### [Extracted entries]
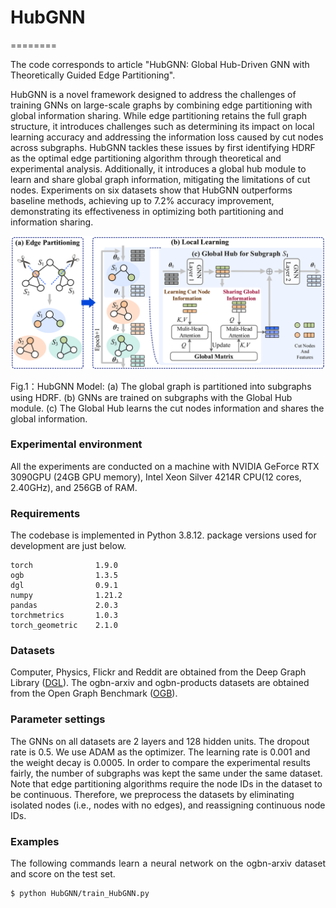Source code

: # HubGNN

========

The code corresponds to article "HubGNN: Global Hub-Driven GNN with Theoretically Guided Edge Partitioning".

HubGNN is a novel framework designed to address the challenges of training GNNs on large-scale graphs by combining edge partitioning with global information sharing. While edge partitioning retains the full graph structure, it introduces challenges such as determining its impact on local learning accuracy and addressing the information loss caused by cut nodes across subgraphs. HubGNN tackles these issues by first identifying HDRF as the optimal edge partitioning algorithm through theoretical and experimental analysis. Additionally, it introduces a global hub module to learn and share global graph information, mitigating the limitations of cut nodes. Experiments on six datasets show that HubGNN outperforms baseline methods, achieving up to 7.2% accuracy improvement, demonstrating its effectiveness in optimizing both partitioning and information sharing.

<p align="center">

<img width="600" src="HubGNN.png" alt="HubGNN 示例图">

</p>

<p align="center">

Fig.1：HubGNN Model: (a) The global graph is partitioned into subgraphs using HDRF. (b) GNNs are trained on subgraphs with the Global Hub module. (c) The Global Hub learns the cut nodes information and shares the global information.

</p>

### Experimental environment 
All the experiments are conducted on a machine with NVIDIA GeForce RTX 3090GPU (24GB GPU memory), Intel Xeon Silver 4214R CPU(12 cores, 2.40GHz), and 256GB of RAM.


### Requirements
The codebase is implemented in Python 3.8.12. package versions used for development are just below.
```
torch              1.9.0
ogb                1.3.5
dgl                0.9.1
numpy              1.21.2
pandas             2.0.3
torchmetrics       1.0.3
torch_geometric    2.1.0
```
### Datasets

Computer, Physics, Flickr and Reddit are obtained from the Deep Graph Library ([DGL](https://www.dgl.ai/)). The ogbn-arxiv and ogbn-products datasets are obtained from the Open Graph Benchmark ([OGB](https://ogb.stanford.edu/)).

### Parameter settings 

The GNNs on all datasets are 2 layers and 128 hidden units. The dropout rate is 0.5. We use ADAM as the optimizer. The learning rate is 0.001 and the weight decay is 0.0005. In order to compare the experimental results fairly, the number of subgraphs was kept the same under the same dataset. Note that edge partitioning algorithms require the node IDs in the dataset to be continuous. Therefore, we preprocess the datasets by eliminating isolated nodes (i.e., nodes with no edges), and reassigning continuous node IDs.

### Examples
<p align="justify">
The following commands learn a neural network on the ogbn-arxiv dataset and score on the test set. </p>

```sh
$ python HubGNN/train_HubGNN.py
```
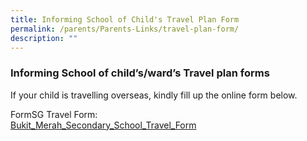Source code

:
 ```yaml
---
title: Informing School of Child's Travel Plan Form
permalink: /parents/Parents-Links/travel-plan-form/
description: ""
---
```

### Informing School of child’s/ward’s Travel plan forms

If your child is travelling overseas, kindly  fill up the online form below.

FormSG Travel Form:  
[Bukit\_Merah\_Secondary\_School\_Travel\_Form](https://go.gov.sg/bmtravelform)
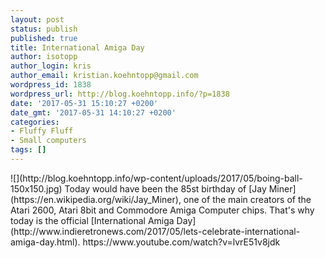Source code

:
 ```yaml
---
layout: post
status: publish
published: true
title: International Amiga Day
author: isotopp
author_login: kris
author_email: kristian.koehntopp@gmail.com
wordpress_id: 1838
wordpress_url: http://blog.koehntopp.info/?p=1838
date: '2017-05-31 15:10:27 +0200'
date_gmt: '2017-05-31 14:10:27 +0200'
categories:
- Fluffy Fluff
- Small computers
tags: []
---
```

<p> ![](http://blog.koehntopp.info/wp-content/uploads/2017/05/boing-ball-150x150.jpg) Today would have been the 85st birthday of [Jay Miner](https://en.wikipedia.org/wiki/Jay_Miner), one of the main creators of the Atari 2600, Atari 8bit and Commodore Amiga Computer chips. That's why today is the official [International Amiga Day](http://www.indieretronews.com/2017/05/lets-celebrate-international-amiga-day.html). <!--more--> https://www.youtube.com/watch?v=lvrE51v8jdk</p>
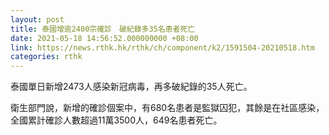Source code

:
 ```yaml
---
layout: post
title: 泰國增逾2400宗確診　破紀錄多35名患者死亡
date: 2021-05-18 14:56:52.000000000 +08:00
link: https://news.rthk.hk/rthk/ch/component/k2/1591504-20210518.htm
categories: rthk
---
```


泰國單日新增2473人感染新冠病毒，再多破紀錄的35人死亡。

衛生部門說，新增的確診個案中，有680名患者是監獄囚犯，其餘是在社區感染，全國累計確診人數超過11萬3500人，649名患者死亡。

### [Required action]
The whole of the data needs to be copied word for word, though not its pictures.

### [Exercise answer]
Source code

: # HubGNN

========

The code corresponds to article "HubGNN: Global Hub-Driven GNN with Theoretically Guided Edge Partitioning".

HubGNN is a novel framework designed to address the challenges of training GNNs on large-scale graphs by combining edge partitioning with global information sharing. While edge partitioning retains the full graph structure, it introduces challenges such as determining its impact on local learning accuracy and addressing the information loss caused by cut nodes across subgraphs. HubGNN tackles these issues by first identifying HDRF as the optimal edge partitioning algorithm through theoretical and experimental analysis. Additionally, it introduces a global hub module to learn and share global graph information, mitigating the limitations of cut nodes. Experiments on six datasets show that HubGNN outperforms baseline methods, achieving up to 7.2% accuracy improvement, demonstrating its effectiveness in optimizing both partitioning and information sharing.

<p align="center">

<img width="600" src="HubGNN.png" alt="HubGNN 示例图">

</p>

<p align="center">

Fig.1：HubGNN Model: (a) The global graph is partitioned into subgraphs using HDRF. (b) GNNs are trained on subgraphs with the Global Hub module. (c) The Global Hub learns the cut nodes information and shares the global information.

</p>

### Experimental environment 
All the experiments are conducted on a machine with NVIDIA GeForce RTX 3090GPU (24GB GPU memory), Intel Xeon Silver 4214R CPU(12 cores, 2.40GHz), and 256GB of RAM.


### Requirements
The codebase is implemented in Python 3.8.12. package versions used for development are just below.
```
torch              1.9.0
ogb                1.3.5
dgl                0.9.1
numpy              1.21.2
pandas             2.0.3
torchmetrics       1.0.3
torch_geometric    2.1.0
```
### Datasets

Computer, Physics, Flickr and Reddit are obtained from the Deep Graph Library ([DGL](https://www.dgl.ai/)). The ogbn-arxiv and ogbn-products datasets are obtained from the Open Graph Benchmark ([OGB](https://ogb.stanford.edu/)).

### Parameter settings 

The GNNs on all datasets are 2 layers and 128 hidden units. The dropout rate is 0.5. We use ADAM as the optimizer. The learning rate is 0.001 and the weight decay is 0.0005. In order to compare the experimental results fairly, the number of subgraphs was kept the same under the same dataset. Note that edge partitioning algorithms require the node IDs in the dataset to be continuous. Therefore, we preprocess the datasets by eliminating isolated nodes (i.e., nodes with no edges), and reassigning continuous node IDs.

### Examples
<p align="justify">
The following commands learn a neural network on the ogbn-arxiv dataset and score on the test set. </p>

```sh
$ python HubGNN/train_HubGNN.py
```
Source code

:
 ```yaml
---
title: Informing School of Child's Travel Plan Form
permalink: /parents/Parents-Links/travel-plan-form/
description: ""
---
```

### Informing School of child’s/ward’s Travel plan forms

If your child is travelling overseas, kindly  fill up the online form below.

FormSG Travel Form:  
[Bukit\_Merah\_Secondary\_School\_Travel\_Form](https://go.gov.sg/bmtravelform)
Source code

:
 ```yaml
---
layout: post
status: publish
published: true
title: International Amiga Day
author: isotopp
author_login: kris
author_email: kristian.koehntopp@gmail.com
wordpress_id: 1838
wordpress_url: http://blog.koehntopp.info/?p=1838
date: '2017-05-31 15:10:27 +0200'
date_gmt: '2017-05-31 14:10:27 +0200'
categories:
- Fluffy Fluff
- Small computers
tags: []
---
```

<p> ![](http://blog.koehntopp.info/wp-content/uploads/2017/05/boing-ball-150x150.jpg) Today would have been the 85st birthday of [Jay Miner](https://en.wikipedia.org/wiki/Jay_Miner), one of the main creators of the Atari 2600, Atari 8bit and Commodore Amiga Computer chips. That's why today is the official [International Amiga Day](http://www.indieretronews.com/2017/05/lets-celebrate-international-amiga-day.html). <!--more--> https://www.youtube.com/watch?v=lvrE51v8jdk</p>
Source code

:
 ```yaml
---
layout: post
title: 泰國增逾2400宗確診　破紀錄多35名患者死亡
date: 2021-05-18 14:56:52.000000000 +08:00
link: https://news.rthk.hk/rthk/ch/component/k2/1591504-20210518.htm
categories: rthk
---
```


泰國單日新增2473人感染新冠病毒，再多破紀錄的35人死亡。

衛生部門說，新增的確診個案中，有680名患者是監獄囚犯，其餘是在社區感染，全國累計確診人數超過11萬3500人，649名患者死亡。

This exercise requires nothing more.